We have some updates in November, but we expect this year, in the second half of this year, that we’ll have an update, a clinical update specifically. So, response rates as well as survival, potentially long-term survival on those patients whose data was presented last year. So that will be a very important update that we would be expecting in the second half of this year. Of course, we also have the trial ongoing at the Mayo Clinic, which is the neoadjuvant trial of PDS0101 monotherapy and PDS0101plus KEYTRUDA in early-stage oral cancer. We have not had any data from that trial yet, but we are hopeful that sometime in the second half of this year, we will have the preliminary data released for that trial. So, those are key updates that we could potentially expect this year, and we are also planning to move our PDS0103 program into the clinic.
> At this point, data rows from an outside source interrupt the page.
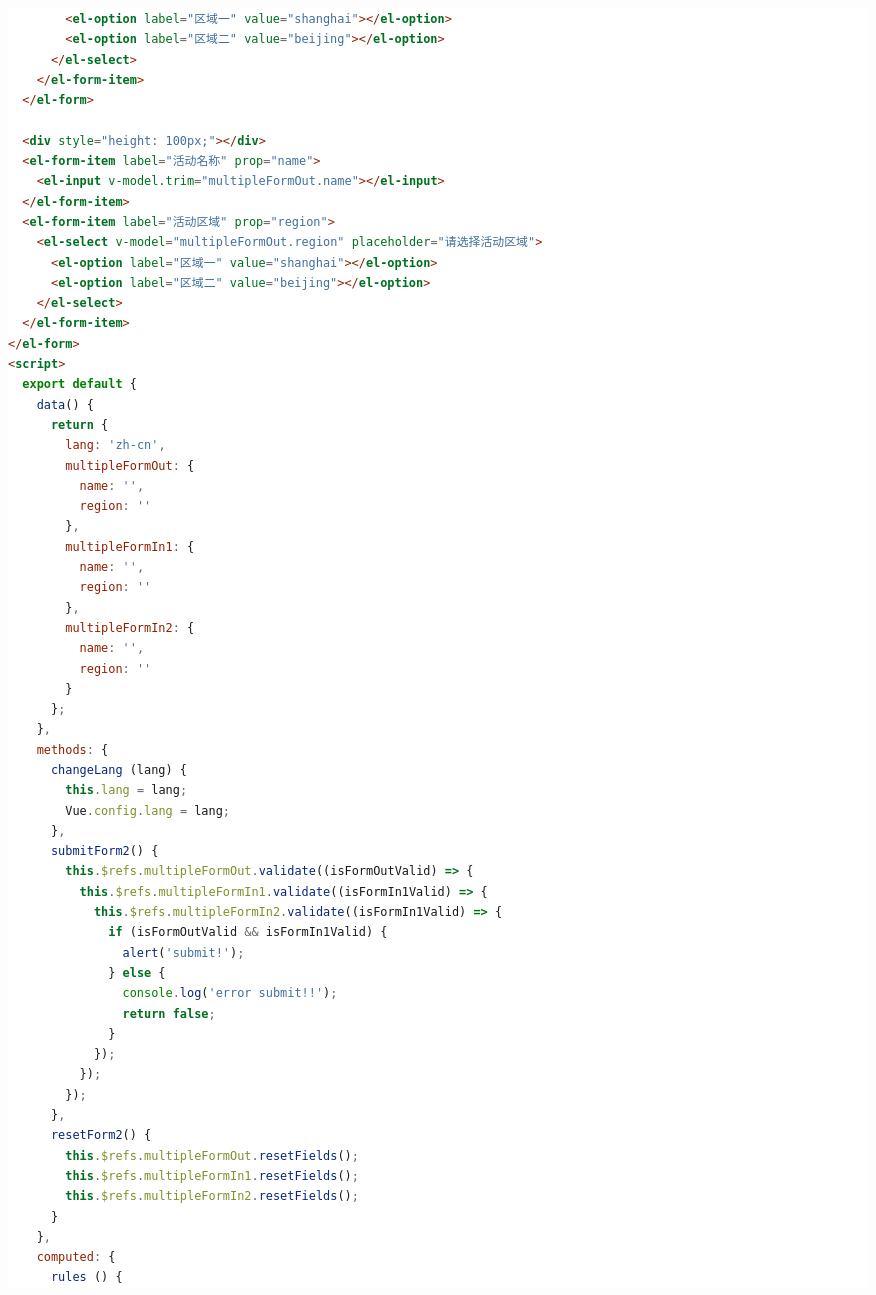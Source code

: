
 ```html
        <el-option label="区域一" value="shanghai"></el-option>
        <el-option label="区域二" value="beijing"></el-option>
      </el-select>
    </el-form-item>
  </el-form>

  <div style="height: 100px;"></div>
  <el-form-item label="活动名称" prop="name">
    <el-input v-model.trim="multipleFormOut.name"></el-input>
  </el-form-item>
  <el-form-item label="活动区域" prop="region">
    <el-select v-model="multipleFormOut.region" placeholder="请选择活动区域">
      <el-option label="区域一" value="shanghai"></el-option>
      <el-option label="区域二" value="beijing"></el-option>
    </el-select>
  </el-form-item>
</el-form>
<script>
  export default {
    data() {
      return {
        lang: 'zh-cn',
        multipleFormOut: {
          name: '',
          region: ''
        },
        multipleFormIn1: {
          name: '',
          region: ''
        },
        multipleFormIn2: {
          name: '',
          region: ''
        }
      };
    },
    methods: {
      changeLang (lang) {
        this.lang = lang;
        Vue.config.lang = lang;
      },
      submitForm2() {
        this.$refs.multipleFormOut.validate((isFormOutValid) => {
          this.$refs.multipleFormIn1.validate((isFormIn1Valid) => {
            this.$refs.multipleFormIn2.validate((isFormIn1Valid) => {
              if (isFormOutValid && isFormIn1Valid) {
                alert('submit!');
              } else {
                console.log('error submit!!');
                return false;
              }
            });
          });
        });
      },
      resetForm2() {
        this.$refs.multipleFormOut.resetFields();
        this.$refs.multipleFormIn1.resetFields();
        this.$refs.multipleFormIn2.resetFields();
      }
    },
    computed: {
      rules () {
```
So we are looking to file the IND for PDS0103 also in the second half of this year, and the information that we have obtained recently regarding how our assets are working becomes critical in designing that trial and also finalizing the combination for that trial, where again, we expect to utilize the PDS010ADC first immune combination in that program also. So, those could be key updates that we could be expecting this year from PDS. And Lars, I’ll hand over to you to address the operating costs for 2024.

Lars Boesgaard : Thanks, Frank. And thank you for your question, Carvey. So, we will be filing our K in a few days, and so it will be clear from that. Right now, you will see that we incurred an operating burn of approximately $8 million per quarter. As also stated in the prepared remarks, without initiating the triple combination pivotal study, we expect that burn to continue through the first two to three quarters of 2024, as we wrap up VERSATILE-002, and after, you should probably see a slight decrease in that quarterly burn. I should probably also mention that during the first quarter or through the first quarter of 2024, we pulled down approximately $19 million under the ATM. So that, of course, also bolsters our current cash holdings.
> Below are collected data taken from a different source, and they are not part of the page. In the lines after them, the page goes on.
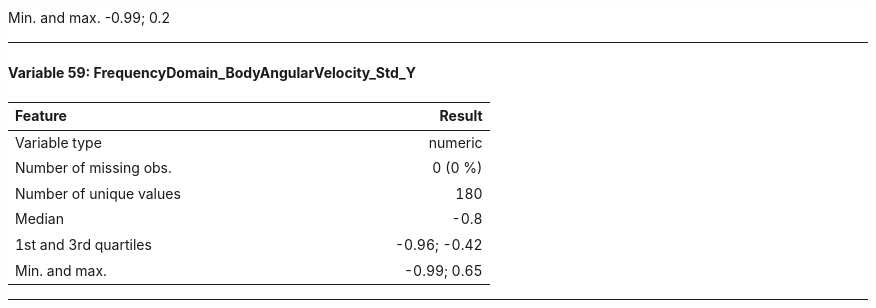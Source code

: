 <td align="left">Min. and max.</td>
<td align="right">-0.99; 0.2</td>
</tr>
</tbody>
</table>

------------------------------------------------------------------------

#### Variable 59: FrequencyDomain\_BodyAngularVelocity\_Std\_Y

<table style="width:56%;">
<colgroup>
<col width="36%" />
<col width="19%" />
</colgroup>
<thead>
<tr class="header">
<th align="left">Feature</th>
<th align="right">Result</th>
</tr>
</thead>
<tbody>
<tr class="odd">
<td align="left">Variable type</td>
<td align="right">numeric</td>
</tr>
<tr class="even">
<td align="left">Number of missing obs.</td>
<td align="right">0 (0 %)</td>
</tr>
<tr class="odd">
<td align="left">Number of unique values</td>
<td align="right">180</td>
</tr>
<tr class="even">
<td align="left">Median</td>
<td align="right">-0.8</td>
</tr>
<tr class="odd">
<td align="left">1st and 3rd quartiles</td>
<td align="right">-0.96; -0.42</td>
</tr>
<tr class="even">
<td align="left">Min. and max.</td>
<td align="right">-0.99; 0.65</td>
</tr>
</tbody>
</table>

------------------------------------------------------------------------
Carvey Leung : Great. Got it. Thank you so much.

Operator: Our next question is from the line of Mayank Mamtani with B. Riley Securities. Proceed with your questions.

Mayank Mamtani: Good morning, Team. Thanks for taking our questions and appreciate the comprehensive update and the sensible strategy pivotal. Can you please clarify the 38% CRM triplet has been confirmed for resist, and if there’s going to be another update to that in 2024, that could be informative to how you think of your next study for the triplet? Maybe just a related question, what steps remain in finalizing the registration enabling study for the triplet? And is there an end of Phase 2 meeting there that you feel you’re prepared for, or is there some additional work you have to do given the PD-1 that was used in your earlier study has to be now changed to KEYTRUDA? And then I have a quick follow-up.
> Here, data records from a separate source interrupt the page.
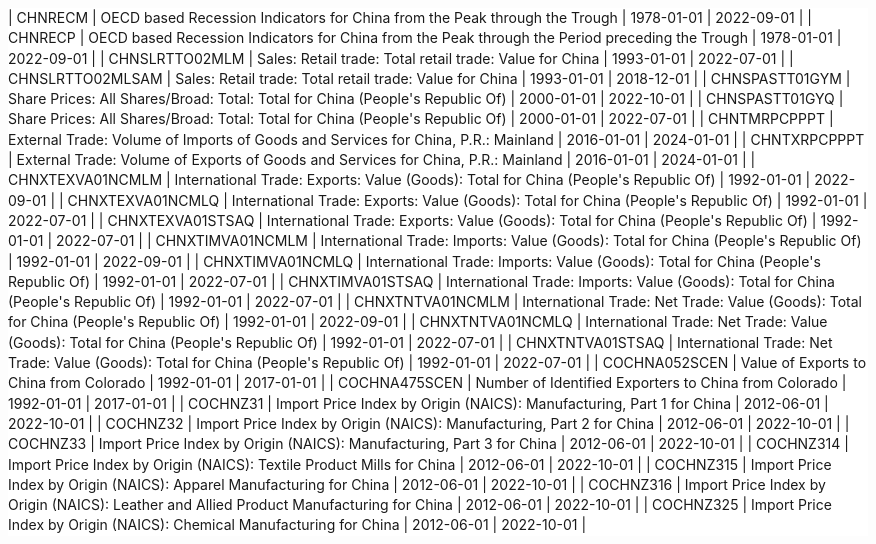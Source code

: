 | CHNRECM             | OECD based Recession Indicators for China from the Peak through the Trough                                                                                      | 1978-01-01          | 2022-09-01        |
| CHNRECP             | OECD based Recession Indicators for China from the Peak through the Period preceding the Trough                                                                 | 1978-01-01          | 2022-09-01        |
| CHNSLRTTO02MLM      | Sales: Retail trade: Total retail trade: Value for China                                                                                                        | 1993-01-01          | 2022-07-01        |
| CHNSLRTTO02MLSAM    | Sales: Retail trade: Total retail trade: Value for China                                                                                                        | 1993-01-01          | 2018-12-01        |
| CHNSPASTT01GYM      | Share Prices: All Shares/Broad: Total: Total for China (People's Republic Of)                                                                                   | 2000-01-01          | 2022-10-01        |
| CHNSPASTT01GYQ      | Share Prices: All Shares/Broad: Total: Total for China (People's Republic Of)                                                                                   | 2000-01-01          | 2022-07-01        |
| CHNTMRPCPPPT        | External Trade: Volume of Imports of Goods and Services for China, P.R.: Mainland                                                                               | 2016-01-01          | 2024-01-01        |
| CHNTXRPCPPPT        | External Trade: Volume of Exports of Goods and Services for China, P.R.: Mainland                                                                               | 2016-01-01          | 2024-01-01        |
| CHNXTEXVA01NCMLM    | International Trade: Exports: Value (Goods): Total for China (People's Republic Of)                                                                             | 1992-01-01          | 2022-09-01        |
| CHNXTEXVA01NCMLQ    | International Trade: Exports: Value (Goods): Total for China (People's Republic Of)                                                                             | 1992-01-01          | 2022-07-01        |
| CHNXTEXVA01STSAQ    | International Trade: Exports: Value (Goods): Total for China (People's Republic Of)                                                                             | 1992-01-01          | 2022-07-01        |
| CHNXTIMVA01NCMLM    | International Trade: Imports: Value (Goods): Total for China (People's Republic Of)                                                                             | 1992-01-01          | 2022-09-01        |
| CHNXTIMVA01NCMLQ    | International Trade: Imports: Value (Goods): Total for China (People's Republic Of)                                                                             | 1992-01-01          | 2022-07-01        |
| CHNXTIMVA01STSAQ    | International Trade: Imports: Value (Goods): Total for China (People's Republic Of)                                                                             | 1992-01-01          | 2022-07-01        |
| CHNXTNTVA01NCMLM    | International Trade: Net Trade: Value (Goods): Total for China (People's Republic Of)                                                                           | 1992-01-01          | 2022-09-01        |
| CHNXTNTVA01NCMLQ    | International Trade: Net Trade: Value (Goods): Total for China (People's Republic Of)                                                                           | 1992-01-01          | 2022-07-01        |
| CHNXTNTVA01STSAQ    | International Trade: Net Trade: Value (Goods): Total for China (People's Republic Of)                                                                           | 1992-01-01          | 2022-07-01        |
| COCHNA052SCEN       | Value of Exports to China from Colorado                                                                                                                         | 1992-01-01          | 2017-01-01        |
| COCHNA475SCEN       | Number of Identified Exporters to China from Colorado                                                                                                           | 1992-01-01          | 2017-01-01        |
| COCHNZ31            | Import Price Index by Origin (NAICS): Manufacturing, Part 1 for China                                                                                           | 2012-06-01          | 2022-10-01        |
| COCHNZ32            | Import Price Index by Origin (NAICS): Manufacturing, Part 2 for China                                                                                           | 2012-06-01          | 2022-10-01        |
| COCHNZ33            | Import Price Index by Origin (NAICS): Manufacturing, Part 3 for China                                                                                           | 2012-06-01          | 2022-10-01        |
| COCHNZ314           | Import Price Index by Origin (NAICS): Textile Product Mills for China                                                                                           | 2012-06-01          | 2022-10-01        |
| COCHNZ315           | Import Price Index by Origin (NAICS): Apparel Manufacturing for China                                                                                           | 2012-06-01          | 2022-10-01        |
| COCHNZ316           | Import Price Index by Origin (NAICS): Leather and Allied Product Manufacturing for China                                                                        | 2012-06-01          | 2022-10-01        |
| COCHNZ325           | Import Price Index by Origin (NAICS): Chemical Manufacturing for China                                                                                          | 2012-06-01          | 2022-10-01        |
Dr. Frank Bedu-Addo: Mayank, thanks a lot for your question. So, starting with the triple combination and the complete responses. So that the triple combination study that was led by the National Cancer Institute has been completed. So that study is now final. The results that we went through today are the final results from that study, right. So the 38% response rates are confirmed objective response rates. As I mentioned, the follow-up for the naive patients was three years. So one of the key things that we were looking for was not only the data from the VERSATILE, the refractory arm of the VERSATILE-002 study to understand how the dual combination is working, but also to really understand the long-term survival in the triple combination.